My DS 'underperformed' at GCSE and A'level. - he should have got mostly A* 's but didn't quite, however is absolutely thriving at Uni.

14 is still young to know what they want to do. I'd leave him alone for now and wait until he is older and even then I think it's a mistake for you to be giving it too much thought. Hopefully he will be given some careers advice by school and, when he is older, he will get more interested and motivated when he gets to choose his A'levels and if he doesn't know what he wants to do then he might get inspired by open days and reading up on degree courses.
You could look at HeadStart courses when he is older. My disorganised son found them invaluable. He went on a residential course which really inspired him and helped him pinpoint exactly what he wanted to do at Uni.

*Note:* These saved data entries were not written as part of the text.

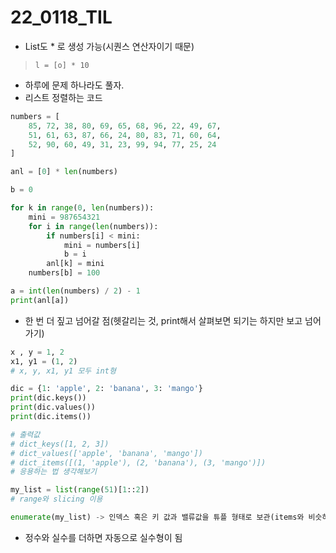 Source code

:# 22_0118_TIL

- List도 * 로 생성 가능(시퀀스 연산자이기 때문)

> `l = [o] * 10`

- 하루에 문제 하나라도 풀자.
- 리스트 정렬하는 코드

```python
numbers = [
    85, 72, 38, 80, 69, 65, 68, 96, 22, 49, 67,
    51, 61, 63, 87, 66, 24, 80, 83, 71, 60, 64,
    52, 90, 60, 49, 31, 23, 99, 94, 77, 25, 24
]

anl = [0] * len(numbers)

b = 0

for k in range(0, len(numbers)):
    mini = 987654321
    for i in range(len(numbers)):
        if numbers[i] < mini:
            mini = numbers[i]
            b = i    
        anl[k] = mini
    numbers[b] = 100

a = int(len(numbers) / 2) - 1
print(anl[a])
```

- 한 번 더 짚고 넘어갈 점(헷갈리는 것, print해서 살펴보면 되기는 하지만 보고 넘어가기)

```python
x , y = 1, 2
x1, y1 = (1, 2)
# x, y, x1, y1 모두 int형

dic = {1: 'apple', 2: 'banana', 3: 'mango'}
print(dic.keys())
print(dic.values())
print(dic.items())

# 출력값
# dict_keys([1, 2, 3])
# dict_values(['apple', 'banana', 'mango'])
# dict_items([(1, 'apple'), (2, 'banana'), (3, 'mango')])
# 응용하는 법 생각해보기

my_list = list(range(51)[1::2])
# range와 slicing 이용

enumerate(my_list) -> 인덱스 혹은 키 값과 밸류값을 튜플 형태로 보관(items와 비슷하다고 생각) 하지만 이 자체로 출력되지는 않고 그 안의 값을 각각 받아서 출력하거나 리스트 안에 담아서 출력해야 함
```

- 정수와 실수를 더하면 자동으로 실수형이 됨
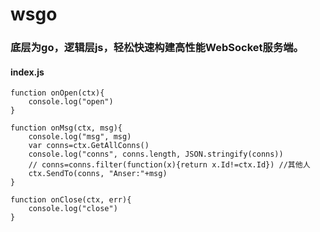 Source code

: # wsgo

### 底层为go，逻辑层js，轻松快速构建高性能WebSocket服务端。

#### index.js
```
function onOpen(ctx){
	console.log("open")
}

function onMsg(ctx, msg){
	console.log("msg", msg)
	var conns=ctx.GetAllConns()
	console.log("conns", conns.length, JSON.stringify(conns))
	// conns=conns.filter(function(x){return x.Id!=ctx.Id}) //其他人
	ctx.SendTo(conns, "Anser:"+msg)
}

function onClose(ctx, err){
	console.log("close")
}
```
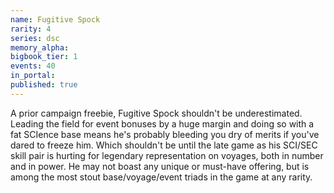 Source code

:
 ```yaml
---
name: Fugitive Spock
rarity: 4
series: dsc
memory_alpha:
bigbook_tier: 1
events: 40
in_portal:
published: true
---
```


A prior campaign freebie, Fugitive Spock shouldn't be underestimated. Leading the field for event bonuses by a huge margin and doing so with a fat SCIence base means he's probably bleeding you dry of merits if you've dared to freeze him. Which shouldn't be until the late game as his SCI/SEC skill pair is hurting for legendary representation on voyages, both in number and in power. He may not boast any unique or must-have offering, but is among the most stout base/voyage/event triads in the game at any rarity.
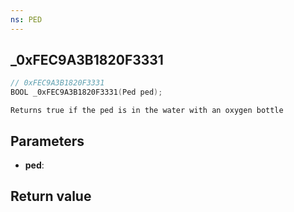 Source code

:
 ```yaml
---
ns: PED
---
```

## _0xFEC9A3B1820F3331

```c
// 0xFEC9A3B1820F3331
BOOL _0xFEC9A3B1820F3331(Ped ped);
```

```
Returns true if the ped is in the water with an oxygen bottle
```

## Parameters
* **ped**: 

## Return value
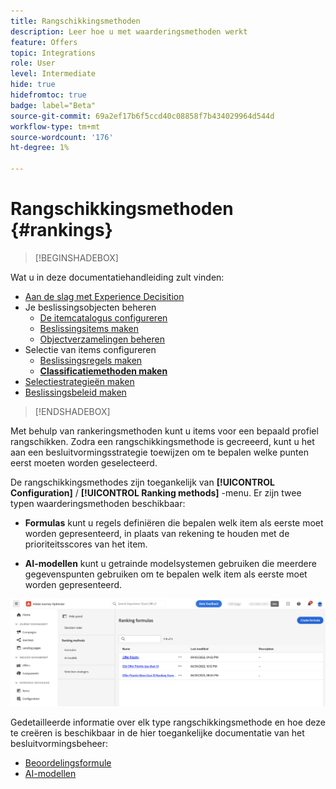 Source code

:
 ```yaml
---
title: Rangschikkingsmethoden
description: Leer hoe u met waarderingsmethoden werkt
feature: Offers
topic: Integrations
role: User
level: Intermediate
hide: true
hidefromtoc: true
badge: label="Beta"
source-git-commit: 69a2ef17b6f5ccd40c08858f7b434029964d544d
workflow-type: tm+mt
source-wordcount: '176'
ht-degree: 1%

---
```


# Rangschikkingsmethoden {#rankings}

>[!BEGINSHADEBOX]

Wat u in deze documentatiehandleiding zult vinden:

* [Aan de slag met Experience Decisition](gs-experience-decisioning.md)
* Je beslissingsobjecten beheren
   * [De itemcatalogus configureren](catalogs.md)
   * [Beslissingsitems maken](items.md)
   * [Objectverzamelingen beheren](collections.md)
* Selectie van items configureren
   * [Beslissingsregels maken](rules.md)
   * **[Classificatiemethoden maken](ranking.md)**
* [Selectiestrategieën maken](selection-strategies.md)
* [Beslissingsbeleid maken](create-decision.md)

>[!ENDSHADEBOX]

Met behulp van rankeringsmethoden kunt u items voor een bepaald profiel rangschikken. Zodra een rangschikkingsmethode is gecreeerd, kunt u het aan een besluitvormingsstrategie toewijzen om te bepalen welke punten eerst moeten worden geselecteerd.

De rangschikkingsmethodes zijn toegankelijk van **[!UICONTROL Configuration]** / **[!UICONTROL Ranking methods]** -menu. Er zijn twee typen waarderingsmethoden beschikbaar:

* **Formulas** kunt u regels definiëren die bepalen welk item als eerste moet worden gepresenteerd, in plaats van rekening te houden met de prioriteitsscores van het item.

* **AI-modellen** kunt u getrainde modelsystemen gebruiken die meerdere gegevenspunten gebruiken om te bepalen welk item als eerste moet worden gepresenteerd.

![](assets/ranking-create.png)

Gedetailleerde informatie over elk type rangschikkingsmethode en hoe deze te creëren is beschikbaar in de hier toegankelijke documentatie van het besluitvormingsbeheer:

* [Beoordelingsformule](../offers/ranking/create-ranking-formulas.md)
* [AI-modellen](../offers/ranking/ai-models.md)
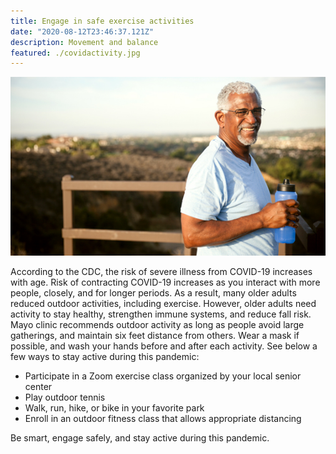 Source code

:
 ```yaml
---
title: Engage in safe exercise activities
date: "2020-08-12T23:46:37.121Z"
description: Movement and balance
featured: ./covidactivity.jpg
---
```

![physical therapy house calls](./covidactivity.jpg)

According to the CDC, the risk of severe illness from COVID-19 increases with age.  Risk of contracting COVID-19 increases as you interact with more people, closely, and for longer periods.  As a result, many older adults reduced outdoor activities, including exercise.  However, older adults need activity to stay healthy, strengthen immune systems, and reduce fall risk.  Mayo clinic recommends outdoor activity as long as people avoid large gatherings, and maintain six feet distance from others.  Wear a mask if possible, and wash your hands before and after each activity.  See below a few ways to stay active during this pandemic:

- Participate in a Zoom exercise class organized by your local senior center
- Play outdoor tennis
- Walk, run, hike, or bike in your favorite park
- Enroll in an outdoor fitness class that allows appropriate distancing

Be smart, engage safely, and stay active during this pandemic.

It's frustrating when they don't apply themselves properly but it up to them ultimately.

ErrolTheDragon Wed 06-Jul-16 11:29:44

Headstart 'routes into STEM' courses are for yr 10s so the OP and her DS could be looking into those now.

Stopyourhavering Sun 10-Jul-16 09:52:50

BTECs are a good alternative to A levels, more modular rather than exam based

TaIkinPeace Sun 10-Jul-16 10:25:07

He is 14. Give the lad a chance.
Set him up with a good solid set of GCSEs and some extra curricular and wait three years.
By then he'll be able to make his own mind up.

stonecircle Sun 10-Jul-16 12:23:59

I think you need to let him fail in terms of organisation while he's young enough for it not to matter. The more he relies on you to organise him the harder it will be for him to learn to do it himself. No point in sending him off to uni unable to organise and plan for himself.

I'm not suggesting a total hands off approach but it sounds to me like you are doing far too much for a 14 year old.

TheRoadToRuin Sun 10-Jul-16 15:06:48

Perfectly normal 14 year old boy behaviour.

Both mine were like that and both got seriously organised and hard working by 16. Eldest is doing Maths at a top uni. (Where incidentally he has more hours of lectures than anyone else he knows.)

FoggyBottom Sun 10-Jul-16 22:32:47

He's 14.

If he's not motivated for himself by lower Sixth, then you might start worrying. But why does he have to do a degree?

I get so sick of teaching young people who go to university/study a particular subject to please their parents. It's a waste of my time, and theirs.

Chill. And stop exerting your ambition through your son. He doesn't have to do a degree if he has no aptitude or interest.

whatwouldrondo Tue 12-Jul-16 11:06:38

I would agree with others that the most important thing you can do now is chill rather than try to control. University lecturers will tell you that the biggest cause of failure is not demotivated students but the offspring of helicopter parents who cannot function independently and have expectations of nursemaid services at university. You won't get that on any course, especially STEM courses where it can be brutally demanding.

One proviso, make sure that your son does not have an underlying learning difficulty. Perfectly possible to be getting brilliant marks to GCSE and even beyond but have underlying Dyslexic /dyspraxia traits such as poor processing and working memory that manifest themselves in disorganisation. Your son's disorganisation and procrastination sound exactly like mine, and my daughter's. We were / are bright enough to have coping skills and to have the understanding and ideas to do well but organising that to do what is required to meet the needs of a course remains a challenge because we are dyslexic. It manifests itself differently in those who are bright but you can easily research the manifestations online. However if that is the case then he will need more self reliance not less, but knowing why he finds it hard and perhaps given some coping strategies does make diagnosis worthwhile.